> **TASK PROMPT**: Starting at the line that contains "is~ TODO: Fix." and ending at the line that contains "# Performance", the lines below are to be given again exactly, with nothing added.

· · ·

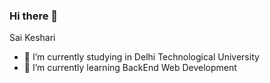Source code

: ### Hi there 👋

<html>
    <head>
        <link rel="stylesheet" type="text/css" href="https://github.com/saikeshari/saikeshari/blob/main/test.css">
    </head>
<div>
    <div id="gif1>
    <img src="https://github.com/saikeshari/saikeshari/blob/main/github.gif" height="120" width="120">
</div>
    <div id="bio">
    <span id="name">Sai Keshari</span>
<div>
    <ul>
      <li>🔭 I’m currently studying in Delhi Technological University</li>
      <li>🌱 I’m currently learning BackEnd Web Development</li>
    </ul>
        </div>
      </div>
      
  </div>
  </html>
<!--
**saikeshari/saikeshari** is a ✨ _special_ ✨ repository because its `README.md` (this file) appears on your GitHub profile.

Here are some ideas to get you started:

- 🔭 I’m currently studying in Delhi Technological University
- 🌱 I’m currently learning ...
- 👯 I’m looking to collaborate on ...
- 🤔 I’m looking for help with ...
- 💬 Ask me about ...
- 📫 How to reach me: ...
- 😄 Pronouns: ...
- ⚡ Fun fact: ...
-->
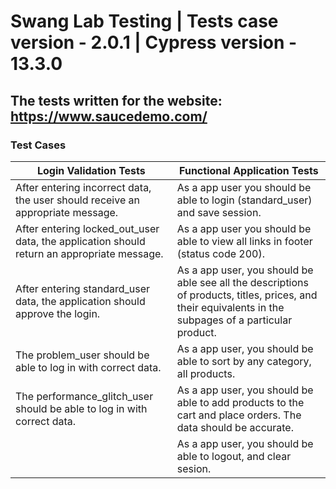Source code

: # Swang Lab Testing | Tests case version - 2.0.1 | Cypress version - 13.3.0

## The tests written for the website: https://www.saucedemo.com/

### Test Cases

| Login Validation Tests                                                                     | Functional Application Tests                                                                                                                           |
| ------------------------------------------------------------------------------------------ | ------------------------------------------------------------------------------------------------------------------------------------------------------ |
| After entering incorrect data, the user should receive an appropriate message.             | As a app user you should be able to login (standard_user) and save session.                                                                            |
| After entering locked_out_user data, the application should return an appropriate message. | As a app user you should be able to view all links in footer (status code 200).                                                                        |
| After entering standard_user data, the application should approve the login.               | As a app user, you should be able see all the descriptions of products, titles, prices, and their equivalents in the subpages of a particular product. |
| The problem_user should be able to log in with correct data.                               | As a app user, you should be able to sort by any category, all products.                                                                               |
| The performance_glitch_user should be able to log in with correct data.                    | As a app user, you should be able to add products to the cart and place orders. The data should be accurate.                                           |
|                                                                                            | As a app user, you should be able to logout, and clear sesion.                                                                                         |
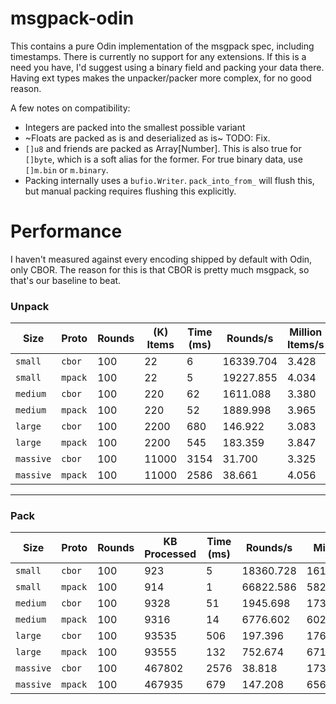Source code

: # msgpack-odin

This contains a pure Odin implementation of the msgpack spec, including timestamps. There is
currently no support for any extensions. If this is a need you have, I'd suggest using a binary
field and packing your data there. Having ext types makes the unpacker/packer more complex, for no
good reason.

A few notes on compatibility:

* Integers are packed into the smallest possible variant
* ~Floats are packed as is and deserialized as is~ TODO: Fix.
* `[]u8` and friends are packed as Array[Number]. This is also true for `[]byte`, which is a soft alias for the former. For true binary data, use `[]m.bin` or `m.binary`.
* Packing internally uses a `bufio.Writer`. `pack_into_from_` will flush this, but manual packing requires flushing this explicitly.

# Performance

I haven't measured against every encoding shipped by default with Odin, only CBOR. The reason for this is that CBOR is pretty much msgpack, so that's our baseline to beat.

### Unpack

| Size      | Proto   | Rounds | (K) Items | Time (ms) | Rounds/s  | Million Items/s | Relative |
|-----------|---------|--------|-----------|-----------|-----------|-----------------|----------|
| `small`   | `cbor`  | 100    | 22        | 6         | 16339.704 | 3.428           | -        |
| `small`   | `mpack` | 100    | 22        | 5         | 19227.855 | 4.034           | 0.85     |
| `medium`  | `cbor`  | 100    | 220       | 62        | 1611.088  | 3.380           | -        |
| `medium`  | `mpack` | 100    | 220       | 52        | 1889.998  | 3.965           | 0.852    |
| `large`   | `cbor`  | 100    | 2200      | 680       | 146.922   | 3.083           | -        |
| `large`   | `mpack` | 100    | 2200      | 545       | 183.359   | 3.847           | 0.801    |
| `massive` | `cbor`  | 100    | 11000     | 3154      | 31.700    | 3.325           | -        |
| `massive` | `mpack` | 100    | 11000     | 2586      | 38.661    | 4.056           | 0.82     |

---

### Pack

| Size      | Proto   | Rounds | KB Processed | Time (ms) | Rounds/s  | MiB/s   | Relative |
|-----------|---------|--------|--------------|-----------|-----------|---------|----------|
| `small`   | `cbor`  | 100    | 923          | 5         | 18360.728 | 161.619 | -        |
| `small`   | `mpack` | 100    | 914          | 1         | 66822.586 | 582.720 | 0.28     |
| `medium`  | `cbor`  | 100    | 9328         | 51        | 1945.698  | 173.089 | -        |
| `medium`  | `mpack` | 100    | 9316         | 14        | 6776.602  | 602.121 | 0.29     |
| `large`   | `cbor`  | 100    | 93535        | 506       | 197.396   | 176.082 | -        |
| `large`   | `mpack` | 100    | 93555        | 132       | 752.674   | 671.546 | 0.26     |
| `massive` | `cbor`  | 100    | 467802       | 2576      | 38.818    | 173.181 | -        |
| `massive` | `mpack` | 100    | 467935       | 679       | 147.208   | 656.926 | 0.26     |
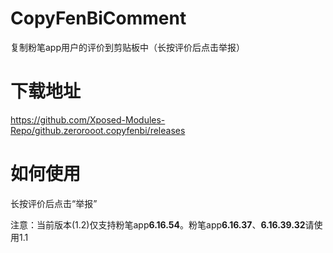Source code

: # CopyFenBiComment

复制粉笔app用户的评价到剪贴板中（长按评价后点击举报）

# 下载地址

https://github.com/Xposed-Modules-Repo/github.zerorooot.copyfenbi/releases

# 如何使用

长按评价后点击“举报”

注意：当前版本(1.2)仅支持粉笔app**6.16.54**。粉笔app**6.16.37**、**6.16.39.32**请使用1.1
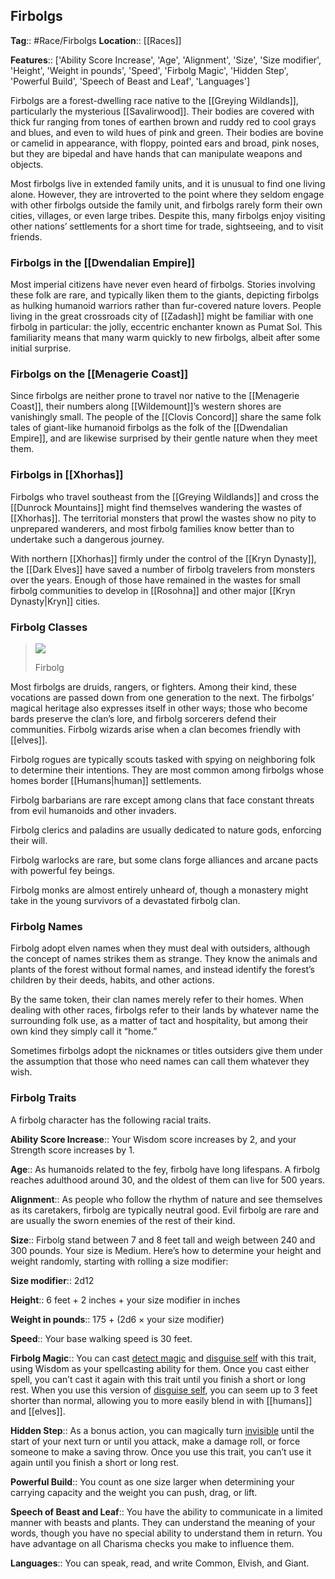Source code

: ## Firbolgs
**Tag**:: #Race/Firbolgs
**Location**:: [[Races]]

**Features**:: ['Ability Score Increase', 'Age', 'Alignment', 'Size', 'Size modifier', 'Height', 'Weight in pounds', 'Speed', 'Firbolg Magic', 'Hidden Step', 'Powerful Build', 'Speech of Beast and Leaf', 'Languages']

Firbolgs are a forest-dwelling race native to the [[Greying Wildlands]], particularly the mysterious [[Savalirwood]]. Their bodies are covered with thick fur ranging from tones of earthen brown and ruddy red to cool grays and blues, and even to wild hues of pink and green. Their bodies are bovine or camelid in appearance, with floppy, pointed ears and broad, pink noses, but they are bipedal and have hands that can manipulate weapons and objects.

Most firbolgs live in extended family units, and it is unusual to find one living alone. However, they are introverted to the point where they seldom engage with other firbolgs outside the family unit, and firbolgs rarely form their own cities, villages, or even large tribes. Despite this, many firbolgs enjoy visiting other nations’ settlements for a short time for trade, sightseeing, and to visit friends.

### Firbolgs in the [[Dwendalian Empire]]

Most imperial citizens have never even heard of firbolgs. Stories involving these folk are rare, and typically liken them to the giants, depicting firbolgs as hulking humanoid warriors rather than fur-covered nature lovers. People living in the great crossroads city of [[Zadash]] might be familiar with one firbolg in particular: the jolly, eccentric enchanter known as Pumat Sol. This familiarity means that many warm quickly to new firbolgs, albeit after some initial surprise.

### Firbolgs on the [[Menagerie Coast]]

Since firbolgs are neither prone to travel nor native to the [[Menagerie Coast]], their numbers along [[Wildemount]]’s western shores are vanishingly small. The people of the [[Clovis Concord]] share the same folk tales of giant-like humanoid firbolgs as the folk of the [[Dwendalian Empire]], and are likewise surprised by their gentle nature when they meet them.

### Firbolgs in [[Xhorhas]]

Firbolgs who travel southeast from the [[Greying Wildlands]] and cross the [[Dunrock Mountains]] might find themselves wandering the wastes of [[Xhorhas]]. The territorial monsters that prowl the wastes show no pity to unprepared wanderers, and most firbolg families know better than to undertake such a dangerous journey.

With northern [[Xhorhas]] firmly under the control of the [[Kryn Dynasty]], the [[Dark Elves]] have saved a number of firbolg travelers from monsters over the years. Enough of those have remained in the wastes for small firbolg communities to develop in [[Rosohna]] and other major [[Kryn Dynasty|Kryn]] cities.

### Firbolg Classes

> [![](https://media.dndbeyond.com/compendium-images/egtw/yDOyqyOocErRgYJK/04-08.png)](https://media.dndbeyond.com/compendium-images/egtw/yDOyqyOocErRgYJK/04-08.png)
> 
> Firbolg

Most firbolgs are druids, rangers, or fighters. Among their kind, these vocations are passed down from one generation to the next. The firbolgs’ magical heritage also expresses itself in other ways; those who become bards preserve the clan’s lore, and firbolg sorcerers defend their communities. Firbolg wizards arise when a clan becomes friendly with [[elves]].

Firbolg rogues are typically scouts tasked with spying on neighboring folk to determine their intentions. They are most common among firbolgs whose homes border [[Humans|human]] settlements.

Firbolg barbarians are rare except among clans that face constant threats from evil humanoids and other invaders.

Firbolg clerics and paladins are usually dedicated to nature gods, enforcing their will.

Firbolg warlocks are rare, but some clans forge alliances and arcane pacts with powerful fey beings.

Firbolg monks are almost entirely unheard of, though a monastery might take in the young survivors of a devastated firbolg clan.

### Firbolg Names

Firbolg adopt elven names when they must deal with outsiders, although the concept of names strikes them as strange. They know the animals and plants of the forest without formal names, and instead identify the forest’s children by their deeds, habits, and other actions.

By the same token, their clan names merely refer to their homes. When dealing with other races, firbolgs refer to their lands by whatever name the surrounding folk use, as a matter of tact and hospitality, but among their own kind they simply call it “home.”

Sometimes firbolgs adopt the nicknames or titles outsiders give them under the assumption that those who need names can call them whatever they wish.

### Firbolg Traits

A firbolg character has the following racial traits.

**Ability Score Increase**:: Your Wisdom score increases by 2, and your Strength score increases by 1.

**Age**:: As humanoids related to the fey, firbolg have long lifespans. A firbolg reaches adulthood around 30, and the oldest of them can live for 500 years.

**Alignment**:: As people who follow the rhythm of nature and see themselves as its caretakers, firbolg are typically neutral good. Evil firbolg are rare and are usually the sworn enemies of the rest of their kind.

**Size**:: Firbolg stand between 7 and 8 feet tall and weigh between 240 and 300 pounds. Your size is Medium. Here’s how to determine your height and weight randomly, starting with rolling a size modifier:

**Size modifier**:: 2d12

**Height**:: 6 feet + 2 inches + your size modifier in inches

**Weight in pounds**:: 175 + (2d6 × your size modifier)

**Speed**:: Your base walking speed is 30 feet.

**Firbolg Magic**:: You can cast [detect magic](https://www.dndbeyond.com/spells/detect-magic) and [disguise self](https://www.dndbeyond.com/spells/disguise-self) with this trait, using Wisdom as your spellcasting ability for them. Once you cast either spell, you can’t cast it again with this trait until you finish a short or long rest. When you use this version of [disguise self](https://www.dndbeyond.com/spells/disguise-self), you can seem up to 3 feet shorter than normal, allowing you to more easily blend in with [[humans]] and [[elves]].

**Hidden Step**:: As a bonus action, you can magically turn [invisible](https://www.dndbeyond.com/compendium/rules/basic-rules/appendix-a-conditions#Invisible) until the start of your next turn or until you attack, make a damage roll, or force someone to make a saving throw. Once you use this trait, you can’t use it again until you finish a short or long rest.

**Powerful Build**:: You count as one size larger when determining your carrying capacity and the weight you can push, drag, or lift.

**Speech of Beast and Leaf**:: You have the ability to communicate in a limited manner with beasts and plants. They can understand the meaning of your words, though you have no special ability to understand them in return. You have advantage on all Charisma checks you make to influence them.

**Languages**:: You can speak, read, and write Common, Elvish, and Giant.
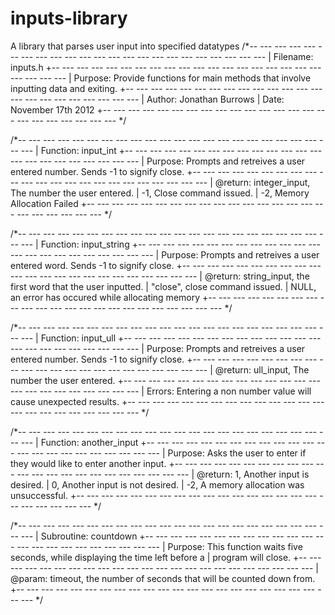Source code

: inputs-library
==============

A library that parses user input into specified datatypes
/*-- --- --- --- --- --- --- --- --- --- --- --- --- --- --- --- --- --- --- --- --- --- ---
 |  Filename:	inputs.h
 +-- --- --- --- --- --- --- --- --- --- --- --- --- --- --- --- --- --- --- --- --- --- ---
 |	Purpose:	Provide functions for main methods that involve inputting data and exiting.
 +-- --- --- --- --- --- --- --- --- --- --- --- --- --- --- --- --- --- --- --- --- --- ---
 |	Author:		Jonathan Burrows
 |	Date:		November 17th 2012
 +-- --- --- --- --- --- --- --- --- --- --- --- --- --- --- --- --- --- --- --- --- --- ---
 */
 
 
 /*-- --- --- --- --- --- --- --- --- --- --- --- --- --- --- --- --- --- --- --- --- --- ---
 |  Function:	input_int
 +-- --- --- --- --- --- --- --- --- --- --- --- --- --- --- --- --- --- --- --- --- --- ---
 |	Purpose:	Prompts and retreives a user entered number. Sends -1 to signify close.
 +-- --- --- --- --- --- --- --- --- --- --- --- --- --- --- --- --- --- --- --- --- --- ---
 |	@return:	integer_input,			The number the user entered.
 |				-1,						Close command issued.
 |				-2,						Memory Allocation Failed
 +-- --- --- --- --- --- --- --- --- --- --- --- --- --- --- --- --- --- --- --- --- --- ---
 */
 
 
 /*-- --- --- --- --- --- --- --- --- --- --- --- --- --- --- --- --- --- --- --- --- --- ---
 |  Function:	input_string
 +-- --- --- --- --- --- --- --- --- --- --- --- --- --- --- --- --- --- --- --- --- --- ---
 |	Purpose:	Prompts and retreives a user entered word. Sends -1 to signify close.
 +-- --- --- --- --- --- --- --- --- --- --- --- --- --- --- --- --- --- --- --- --- --- ---
 |	@return:	string_input,			the first word that the user inputted.
 |				"close",				close command issued.
 |				NULL,					an error has occured while allocating memory
 +-- --- --- --- --- --- --- --- --- --- --- --- --- --- --- --- --- --- --- --- --- --- ---
 */
 
 
 /*-- --- --- --- --- --- --- --- --- --- --- --- --- --- --- --- --- --- --- --- --- --- ---
 |  Function:	input_ull
 +-- --- --- --- --- --- --- --- --- --- --- --- --- --- --- --- --- --- --- --- --- --- ---
 |	Purpose:	Prompts and retreives a user entered number. Sends -1 to signify close.
 +-- --- --- --- --- --- --- --- --- --- --- --- --- --- --- --- --- --- --- --- --- --- ---
 |	@return:	ull_input,			The number the user entered.
 +-- --- --- --- --- --- --- --- --- --- --- --- --- --- --- --- --- --- --- --- --- --- ---
 | 	Errors:		Entering a non number value will cause unexpected results.
 +-- --- --- --- --- --- --- --- --- --- --- --- --- --- --- --- --- --- --- --- --- --- ---
 */
 
 
 /*-- --- --- --- --- --- --- --- --- --- --- --- --- --- --- --- --- --- --- --- --- --- ---
 |  Function:	another_input
 +-- --- --- --- --- --- --- --- --- --- --- --- --- --- --- --- --- --- --- --- --- --- ---
 |	Purpose:	Asks the user to enter if they would like to enter another input. 
 +-- --- --- --- --- --- --- --- --- --- --- --- --- --- --- --- --- --- --- --- --- --- ---
 |	@return:	1,					Another input is desired.
 |				0,					Another input is not desired.
 |				-2,					A memory allocation was unsuccessful.
 +-- --- --- --- --- --- --- --- --- --- --- --- --- --- --- --- --- --- --- --- --- --- ---
*/


/*-- --- --- --- --- --- --- --- --- --- --- --- --- --- --- --- --- --- --- --- --- --- ---
 |  Subroutine:	countdown
 +-- --- --- --- --- --- --- --- --- --- --- --- --- --- --- --- --- --- --- --- --- --- ---
 |	Purpose:	This function waits five seconds, while displaying the time left before a 
 |				program will close.
 +-- --- --- --- --- --- --- --- --- --- --- --- --- --- --- --- --- --- --- --- --- --- ---
 |	@param:		timeout,			the number of seconds that will be counted down from.
 +-- --- --- --- --- --- --- --- --- --- --- --- --- --- --- --- --- --- --- --- --- --- ---
 */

· · ·

> **SOLUTION TO THE EXERCISE**:
* ~Floats are packed as is and deserialized as is~ TODO: Fix.
* `[]u8` and friends are packed as Array[Number]. This is also true for `[]byte`, which is a soft alias for the former. For true binary data, use `[]m.bin` or `m.binary`.
* Packing internally uses a `bufio.Writer`. `pack_into_from_` will flush this, but manual packing requires flushing this explicitly.

# Performance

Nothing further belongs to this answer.